CALVING a proportion of Irish herds in autumn could improve access to European markets for milk products, but producers need a significant price premium to make these businesses profitable, research at Teagascs Moorepark Centre in Co Cork has revealed.
Ireland has a highly seasonal national milk production profile and peak output coincides with the availability of low-cost grass.
Most milk production in Ireland comes from spring calving herds, and many dairies pricing policy supports this, say Moorepark researchers Seamus Crosse, Bernadette OBrien and Ger Ryan.
However, this results in a highly seasonal milk supply pattern which presents problems in terms of the product mix which can be manufactured.

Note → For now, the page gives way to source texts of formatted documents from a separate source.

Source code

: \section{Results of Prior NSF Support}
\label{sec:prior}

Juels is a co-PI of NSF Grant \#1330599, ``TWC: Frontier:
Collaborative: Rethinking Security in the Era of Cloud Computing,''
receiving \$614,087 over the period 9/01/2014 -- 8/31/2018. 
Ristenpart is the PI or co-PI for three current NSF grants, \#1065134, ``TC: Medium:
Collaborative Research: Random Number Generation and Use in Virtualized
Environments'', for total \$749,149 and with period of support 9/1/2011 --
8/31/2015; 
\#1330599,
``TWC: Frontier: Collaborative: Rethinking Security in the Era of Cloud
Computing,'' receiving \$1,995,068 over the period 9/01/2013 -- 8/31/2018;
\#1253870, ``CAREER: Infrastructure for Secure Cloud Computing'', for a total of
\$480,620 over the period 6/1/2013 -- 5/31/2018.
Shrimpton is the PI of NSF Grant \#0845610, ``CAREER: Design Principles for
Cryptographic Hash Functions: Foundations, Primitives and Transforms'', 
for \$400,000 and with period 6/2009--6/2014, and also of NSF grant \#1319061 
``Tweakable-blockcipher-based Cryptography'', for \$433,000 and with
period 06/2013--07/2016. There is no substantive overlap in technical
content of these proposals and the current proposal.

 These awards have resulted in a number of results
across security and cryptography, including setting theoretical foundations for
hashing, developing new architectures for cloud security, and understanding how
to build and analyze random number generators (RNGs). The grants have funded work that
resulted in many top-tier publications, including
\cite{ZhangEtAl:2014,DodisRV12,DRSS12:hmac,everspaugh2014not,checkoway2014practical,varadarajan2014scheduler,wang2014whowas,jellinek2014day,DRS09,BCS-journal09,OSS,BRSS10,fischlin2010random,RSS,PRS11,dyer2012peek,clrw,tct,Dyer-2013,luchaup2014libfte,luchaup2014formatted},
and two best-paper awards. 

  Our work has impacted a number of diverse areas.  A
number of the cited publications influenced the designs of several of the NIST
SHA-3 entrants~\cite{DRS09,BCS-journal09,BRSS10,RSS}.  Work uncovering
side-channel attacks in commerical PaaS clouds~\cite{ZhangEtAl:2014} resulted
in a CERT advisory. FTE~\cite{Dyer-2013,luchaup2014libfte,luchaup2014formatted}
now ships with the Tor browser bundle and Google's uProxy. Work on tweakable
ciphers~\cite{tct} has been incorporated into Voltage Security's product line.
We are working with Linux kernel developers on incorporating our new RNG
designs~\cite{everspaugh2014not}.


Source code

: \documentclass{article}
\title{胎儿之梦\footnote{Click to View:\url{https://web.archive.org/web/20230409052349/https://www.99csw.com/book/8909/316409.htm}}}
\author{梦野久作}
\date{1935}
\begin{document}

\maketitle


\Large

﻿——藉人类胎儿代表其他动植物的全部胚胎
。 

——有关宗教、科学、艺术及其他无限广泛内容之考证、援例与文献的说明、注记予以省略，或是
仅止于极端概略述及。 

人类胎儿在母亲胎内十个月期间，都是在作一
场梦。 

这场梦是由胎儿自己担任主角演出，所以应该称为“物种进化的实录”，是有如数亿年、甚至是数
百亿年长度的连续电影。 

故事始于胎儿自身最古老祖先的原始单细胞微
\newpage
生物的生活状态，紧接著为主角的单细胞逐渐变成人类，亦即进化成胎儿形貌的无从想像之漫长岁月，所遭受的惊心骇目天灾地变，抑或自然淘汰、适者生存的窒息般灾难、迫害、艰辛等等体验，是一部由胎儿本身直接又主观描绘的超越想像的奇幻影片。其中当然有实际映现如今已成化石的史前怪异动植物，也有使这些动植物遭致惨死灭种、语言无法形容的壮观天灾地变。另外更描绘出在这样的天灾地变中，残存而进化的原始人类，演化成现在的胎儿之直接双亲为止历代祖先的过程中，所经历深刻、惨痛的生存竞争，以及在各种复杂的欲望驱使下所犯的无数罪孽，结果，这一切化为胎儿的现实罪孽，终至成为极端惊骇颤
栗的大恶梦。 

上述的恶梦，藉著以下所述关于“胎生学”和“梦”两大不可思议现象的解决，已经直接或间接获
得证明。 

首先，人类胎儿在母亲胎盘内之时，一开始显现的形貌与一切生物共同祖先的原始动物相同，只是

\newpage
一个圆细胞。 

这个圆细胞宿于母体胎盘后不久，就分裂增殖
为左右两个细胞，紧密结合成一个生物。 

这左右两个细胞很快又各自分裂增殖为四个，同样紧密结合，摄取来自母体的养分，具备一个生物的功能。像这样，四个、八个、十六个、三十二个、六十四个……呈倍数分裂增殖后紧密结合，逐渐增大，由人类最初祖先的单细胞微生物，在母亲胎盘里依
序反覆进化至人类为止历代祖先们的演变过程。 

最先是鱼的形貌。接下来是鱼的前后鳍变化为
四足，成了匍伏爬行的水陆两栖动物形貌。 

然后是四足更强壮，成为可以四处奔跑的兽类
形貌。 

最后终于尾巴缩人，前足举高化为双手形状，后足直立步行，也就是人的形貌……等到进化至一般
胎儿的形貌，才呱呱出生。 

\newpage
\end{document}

Although a study 20 years ago showed that spring milk production was best for the economics of the whole industry, there are doubts about whether this is the case today, says Dr Crosse.
"Ireland is on the edge of the European market and seasonal production is restricting our options. If some herds were autumn calving it would allow us to diversify into a wider range of products with higher value." Currently 85% of manufacturing milk is produced from March to October.

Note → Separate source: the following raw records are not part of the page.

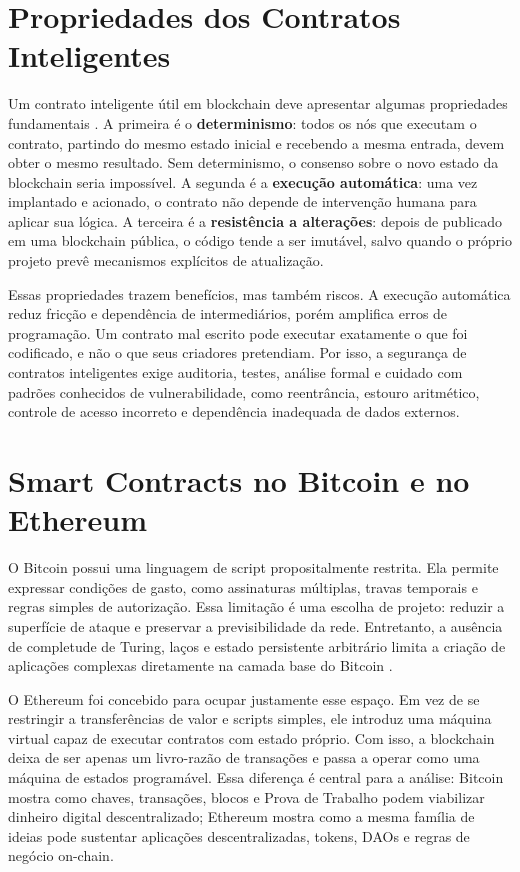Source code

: \documentclass[12pt,a4paper]{report}
\begin{document}
\section{Propriedades dos Contratos Inteligentes}

Um contrato inteligente útil em blockchain deve apresentar algumas propriedades fundamentais \cite{Bashir2023}. A primeira é o \textbf{determinismo}: todos os nós que executam o contrato, partindo do mesmo estado inicial e recebendo a mesma entrada, devem obter o mesmo resultado. Sem determinismo, o consenso sobre o novo estado da blockchain seria impossível. A segunda é a \textbf{execução automática}: uma vez implantado e acionado, o contrato não depende de intervenção humana para aplicar sua lógica. A terceira é a \textbf{resistência a alterações}: depois de publicado em uma blockchain pública, o código tende a ser imutável, salvo quando o próprio projeto prevê mecanismos explícitos de atualização.

Essas propriedades trazem benefícios, mas também riscos. A execução automática reduz fricção e dependência de intermediários, porém amplifica erros de programação. Um contrato mal escrito pode executar exatamente o que foi codificado, e não o que seus criadores pretendiam. Por isso, a segurança de contratos inteligentes exige auditoria, testes, análise formal e cuidado com padrões conhecidos de vulnerabilidade, como reentrância, estouro aritmético, controle de acesso incorreto e dependência inadequada de dados externos.

\section{Smart Contracts no Bitcoin e no Ethereum}

O Bitcoin possui uma linguagem de script propositalmente restrita. Ela permite expressar condições de gasto, como assinaturas múltiplas, travas temporais e regras simples de autorização. Essa limitação é uma escolha de projeto: reduzir a superfície de ataque e preservar a previsibilidade da rede. Entretanto, a ausência de completude de Turing, laços e estado persistente arbitrário limita a criação de aplicações complexas diretamente na camada base do Bitcoin \cite{Bashir2023}.

O Ethereum foi concebido para ocupar justamente esse espaço. Em vez de se restringir a transferências de valor e scripts simples, ele introduz uma máquina virtual capaz de executar contratos com estado próprio. Com isso, a blockchain deixa de ser apenas um livro-razão de transações e passa a operar como uma máquina de estados programável. Essa diferença é central para a análise: Bitcoin mostra como chaves, transações, blocos e Prova de Trabalho podem viabilizar dinheiro digital descentralizado; Ethereum mostra como a mesma família de ideias pode sustentar aplicações descentralizadas, tokens, DAOs e regras de negócio on-chain.
\end{document}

There are also many hidden costs at manufacturing level associated with the current milk supply pattern. "We must have capacity for milk at peak supply, but the processors fixed assets are not being used all year. And there are additional costs for collecting small volumes of milk during the winter months."
This late lactation winter milk is also of lower quality for processing than early lactation milk because protein, lactose, casein and casein fractions are altered. Milk composition can change the yield, composition and quality of dairy products.

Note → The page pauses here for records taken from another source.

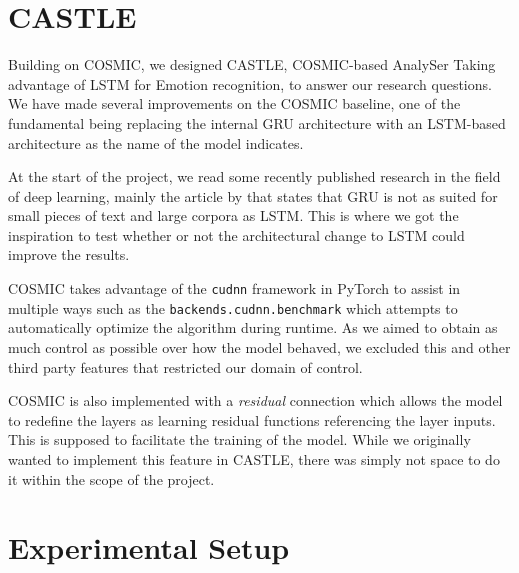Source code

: \documentclass[nofilelist]{cslthse-msc}
\begin{document}

\section{CASTLE}
Building on COSMIC, we designed CASTLE, COSMIC-based AnalySer Taking advantage of LSTM for Emotion recognition, to answer our research questions. We have made several improvements on the COSMIC baseline, one of the fundamental being replacing the internal GRU architecture with an LSTM-based architecture as the name of the model indicates. 

At the start of the project, we read some recently published research in the field of deep learning, mainly the article by \citet{edseee.922172720200601} that states that GRU is not as suited for small pieces of text and large corpora as LSTM. This is where we got the inspiration to test whether or not the architectural change to LSTM could improve the results. 


COSMIC takes advantage of the \texttt{cudnn} framework in PyTorch to assist in multiple ways such as the \texttt{backends.cudnn.benchmark} which attempts to automatically optimize the algorithm during runtime. As we aimed to obtain as much control as possible over how the model behaved, we excluded this and other third party features that restricted our domain of control.  

COSMIC is also implemented with a \textit{residual} connection \citep{he2015deep} which allows the model to redefine the layers as learning residual functions referencing the layer inputs. This is supposed to facilitate the training of the model. While we originally wanted to implement this feature in CASTLE, there was simply not space to do it within the scope of the project. 










\section{Experimental Setup}
\end{document}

Milk from autumn calvers is of better processing quality than late lactation milk from spring calvers and mixing milk from autumn and spring calving herds has improved milk for cheesemaking, according to Moorepark research.
Dr Crosse believes that paying for milk on the current scheme should continue for spring calving herds. Producers receive a flat rate depending on fat and protein content.
"Processors should change the pricing structure for herds calving 100% of cows in autumn based on a contract." This should reflect the processing characteristics of the milk. Paying more for winter milk in the past has meant giving bonuses for late lactation milk from spring calving herds which should be avoided.
Late lactation milk from autumn calvers was also found to be of better processing quality than that from spring calvers. The quality of cheese manufactured from late lactation autumn calvers milk deteriorated slightly but the differences were small and would have no real impact.
"But autumn calved herds will need a 25% price premium over the base price," he adds.
This will help cover the increased costs of winter milk production, mainly through feeding more concentrates.
Although Dr Crosse believes that in some systems overhead costs may not need to increase with autumn calving, spring calving herds have a greater opportunity for a low overhead cost structure.
Should a contract for autumn calving herds become available, it will appeal to those with good facilities and adequate labour. Access to silage will also be important, and being able to grow or buy forage maize will be useful, adds Dr Crosse.
A blueprint for autumn calving developed at Moorepark sets a mean calving date of mid-October and suggests a target yield of 6400 litres a cow at 3.9% fat and 3.4% protein. To achieve this performance cows need 3.1t dry matter of grazed grass, 1.5t DM of high quality silage and 1t of concentrate.
"But the premium must be geared for these producers to make more money or they wont do it," says Dr Crosse.
Although the processor will have to pay more for milk they will be able to improve their product mix. Diversification of products manufactured should lead to higher returns.
But processors should offer these contracts with care: Many winter milk schemes failed in the past because they were open to all producers.
For milk collection to be economic, herds offered contracts to calve in autumn should also be clustered together. They should also be larger farms, with high yielding cows and must calve 100% of cows in autumn.
However, processors may need to consider compensating producers while they are changing their production systems to calve in autumn. *
• Could increase product range.
• Price premium needed.
• Higher production costs.
Calving more herds in autumn could improve profitability for milk producers and processors, says Seamus Crosse.
Milk production costs
Spring Autumn calving calving
Winter milk bonus 0 +25%
Output litres/cow 5900 6350
Cows to fill quota 40 37
Output p/litre 22.9 25.9
Costs p/litre 9.2 10.4
Margin p/litre* 13.7 15.5
* Margins do not include labour or finance costs.